Originally published in May 1999 (updated in 2002 and revised in 2004), the OECD Principles of Corporate Governance (www.oecd.org) responded to growing awareness of the importance of good corporate governance for investor confidence and national economic performance.
The Principles are a living instrument offering non-binding standards and good practices as well as guidance on implementation, which can be adapted to the specific circumstances of individual countries and regions.
It also represents the first initiative by an inter-governmental organisation to develop increased transparency, integrity and the rule of law as core elements of a good corporate governance regime.
Therefore, the Principles can be used:
as a benchmark by governments as they evaluate and improve their laws and regulations; and by private sector parties which have a role in developing corporate governance systems and best practices.
to embrace different models that exist.
The Principles cover five areas:
1. Rights of shareholders—protection of shareholders' rights and key ownership functions.
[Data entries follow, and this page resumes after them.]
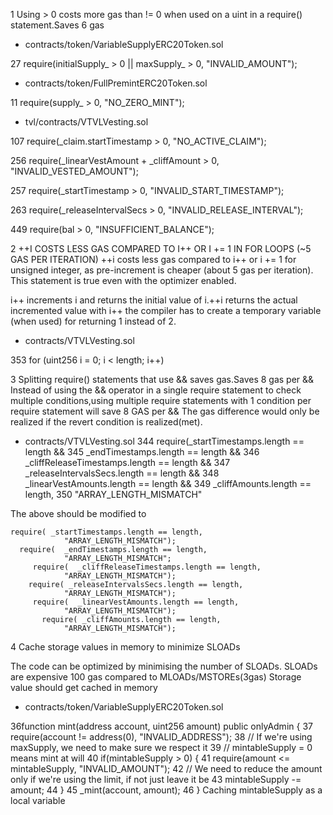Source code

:1  Using > 0 costs more gas than != 0 when used on a uint in a require() statement.Saves 6 gas

- contracts/token/VariableSupplyERC20Token.sol

27  require(initialSupply_ > 0 || maxSupply_ > 0, "INVALID_AMOUNT");

- contracts/token/FullPremintERC20Token.sol

11    require(supply_ > 0, "NO_ZERO_MINT");

- tvl/contracts/VTVLVesting.sol 

107  require(_claim.startTimestamp > 0, "NO_ACTIVE_CLAIM");

256  require(_linearVestAmount + _cliffAmount > 0, "INVALID_VESTED_AMOUNT");
 
257  require(_startTimestamp > 0, "INVALID_START_TIMESTAMP");

263  require(_releaseIntervalSecs > 0, "INVALID_RELEASE_INTERVAL");

449  require(bal > 0, "INSUFFICIENT_BALANCE");

2  ++I COSTS LESS GAS COMPARED TO I++ OR I += 1 IN FOR LOOPS (~5 GAS PER ITERATION)
++i costs less gas compared to i++ or i += 1 for unsigned integer, as pre-increment is cheaper (about 5 gas per iteration). This statement is true even with the optimizer enabled.

i++ increments i and returns the initial value of i.++i returns the actual incremented value with i++ the compiler has to create a temporary variable (when used) for returning 1 instead of 2.

-  contracts/VTVLVesting.sol

353 for (uint256 i = 0; i < length; i++)

3 Splitting require() statements that use && saves gas.Saves 8 gas per &&
Instead of using the && operator in a single require statement to check multiple conditions,using multiple require statements with 1 condition per require statement will save 8 GAS per &&
The gas difference would only be realized if the revert condition is realized(met).

-   contracts/VTVLVesting.sol
344 require(_startTimestamps.length == length &&
345            _endTimestamps.length == length &&
346           _cliffReleaseTimestamps.length == length &&
347            _releaseIntervalsSecs.length == length &&
348             _linearVestAmounts.length == length &&
349           _cliffAmounts.length == length, 
350           "ARRAY_LENGTH_MISMATCH"

The above should be modified to
 
    require( _startTimestamps.length == length,
                "ARRAY_LENGTH_MISMATCH");
      require(  _endTimestamps.length == length,
                "ARRAY_LENGTH_MISMATCH";
         require(  _cliffReleaseTimestamps.length == length,
                "ARRAY_LENGTH_MISMATCH");
        require( _releaseIntervalsSecs.length == length,
                "ARRAY_LENGTH_MISMATCH");
         require(  _linearVestAmounts.length == length,
                "ARRAY_LENGTH_MISMATCH");
           require( _cliffAmounts.length == length,
                "ARRAY_LENGTH_MISMATCH");

4   Cache storage values in memory to minimize SLOADs

The code can be optimized by minimising the number of SLOADs. SLOADs are expensive 100 gas compared to MLOADs/MSTOREs(3gas)
Storage value should get cached in memory

- contracts/token/VariableSupplyERC20Token.sol 

36function mint(address account, uint256 amount) public onlyAdmin {
 37     require(account != address(0), "INVALID_ADDRESS");
 38      // If we're using maxSupply, we need to make sure we respect it
39      // mintableSupply = 0 means mint at will
40      if(mintableSupply > 0) {
41          require(amount <= mintableSupply, "INVALID_AMOUNT");
42        // We need to reduce the amount only if we're using the limit, if not just leave it be
 43          mintableSupply -= amount;
 44    }
 45      _mint(account, amount);
 46   }
 Caching mintableSupply as a local variable









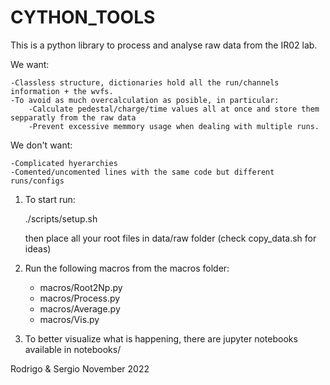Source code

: # CYTHON_TOOLS
This is a python library to process and analyse raw data from the IR02 lab.

We want:

    -Classless structure, dictionaries hold all the run/channels information + the wvfs.   
    -To avoid as much overcalculation as posible, in particular: 
        -Calculate pedestal/charge/time values all at once and store them sepparatly from the raw data
        -Prevent excessive memmory usage when dealing with multiple runs. 

We don't want:

    -Complicated hyerarchies
    -Comented/uncomented lines with the same code but different runs/configs

1. To start run:

    ./scripts/setup.sh

    then place all your root files in data/raw folder (check copy_data.sh for ideas)

2. Run the following macros from the macros folder:
    - macros/Root2Np.py
    - macros/Process.py
    - macros/Average.py
    - macros/Vis.py

3. To better visualize what is happening, there are jupyter notebooks available in notebooks/

Rodrigo & Sergio
November 2022

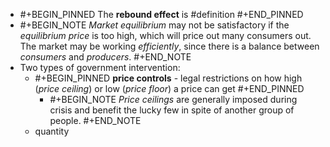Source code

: - #+BEGIN_PINNED
  The **rebound effect** is #definition 
  #+END_PINNED
- #+BEGIN_NOTE
  *Market equilibrium* may not be satisfactory if the *equilibrium price* is too high, which will price out many consumers out. The market may be working *efficiently*, since there is a balance between *consumers* and *producers*.
  #+END_NOTE
- Two types of government intervention:
	- #+BEGIN_PINNED
	  **price controls** - legal restrictions on how high (*price ceiling*) or low (*price floor*) a price can get
	  #+END_PINNED
		- #+BEGIN_NOTE
		  *Price ceilings* are generally imposed during crisis and benefit the lucky few in spite of another group of people.
		  #+END_NOTE
	- quantity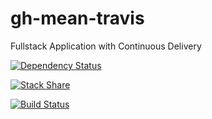 # gh-mean-travis
Fullstack Application with Continuous Delivery

[![Dependency Status](https://www.versioneye.com/user/projects/553b62171d2989cb78000147/badge.svg?style=flat)](https://www.versioneye.com/user/projects/553b62171d2989cb78000147)

[![Stack Share](http://img.shields.io/badge/tech-stack-0690fa.svg?style=flat)](http://stackshare.io/lwieske/gh-mean-travis)

[![Build Status](https://travis-ci.org/lwieske/gh-mean-travis.svg)](https://travis-ci.org/lwieske/gh-mean-travis)
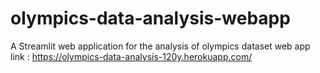 # olympics-data-analysis-webapp
A Streamlit web application for the analysis of olympics dataset
web app link :  https://olympics-data-analysis-120y.herokuapp.com/
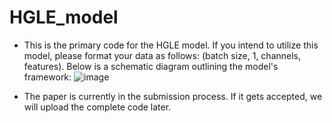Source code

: # HGLE_model

* This is the primary code for the HGLE model. If you intend to utilize this model, please format your data as follows: (batch size, 1, channels, features). Below is a schematic diagram outlining the model's framework:
![image](https://github.com/Ultramua/HGLE_model/assets/146943374/88ec459d-b59c-4ebc-91c7-9bf7304a091e)

* The paper is currently in the submission process. If it gets accepted, we will upload the complete code later.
2. Equitable treatment of shareholders—ensuring the equitable treatment of all shareholders, including minority and foreign shareholders.
3. Role of stakeholders—recognising the rights of stakeholders (including employees) as established by law and encouraging active cooperation between corporations and stakeholders in creating wealth, jobs and financial sustainability.
4. Disclosure and transparency—ensuring that timely and accurate disclosure (transparency) is made on all material matters regarding the corporation, including the financial situation, performance, ownership and governance of the company.
5. Responsibilities of the board—ensuring the strategic guidance of the company, the effective monitoring of management by the board and the board's accountability to the company and its shareholders (the responsibilities of the board).